Vous vous retrouvez un peu en Raphaël, en somme ?
D.A : Oui. C’est un bosseur qui est modeste. Je me sens solidaire de ça. Il était venu à La Maroquinerie à un festival de blues pour chanter Black girl avec moi. C’est une amitié réelle, pas intéressée. Je lui ai d’ailleurs dit un jour que je ne suis pas Verlaine et lui n’est pas Rimbaud, mais nous avons une amitié et un engagement qui prennent des allures poétiques on va dire. On a chanté On est deux, à l’Olympia, avant même qu’elle ne soit enregistrée. Il n’y a pas la moindre image de cette interprétation.
À l’écoute des paroles de cette chanson, on perçoit beaucoup de références aux attentats terroristes perpétrés dans le monde.

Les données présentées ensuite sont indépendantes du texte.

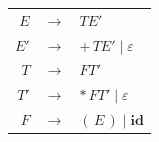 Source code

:\begin{center}
\renewcommand{\arraystretch}{1.25}
\begin{tabular}{@{}r@{\;}c@{\;}l@{}}
$E$ & $\to$ & $T E'$\\
$E'$ & $\to$ & $+\,T E' \mid \varepsilon$\\
$T$ & $\to$ & $F T'$\\
$T'$ & $\to$ & $*\,F T' \mid \varepsilon$\\
$F$ & $\to$ & $(\,E\,) \mid \mathbf{id}$\\
\end{tabular}
\end{center}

D.A : Je suis né en 1952, des attentats, j’en ai connu toute ma vie. Cette chanson ne fait pas uniquement référence à ceux de Paris ou de Bruxelles. J’ai « vécus » ceux des Tueries du Brabant, dans les années 1970, Action directe, les attentats d’Anders Breivik et autres fous… On appelle ça la stratégie de la tension. Elle est quasiment permanente. Ce n’est pas seulement le fait des attentats du Bataclan. La chanson fait référence aux attentats, mais c’est surtout une chanson sur l’amitié en temps de crise, qui est désormais permanent. Bob Dylan appelle ça Shelter from the storm (Refuge contre la tempête NDLR). C’est une chanson intemporelle.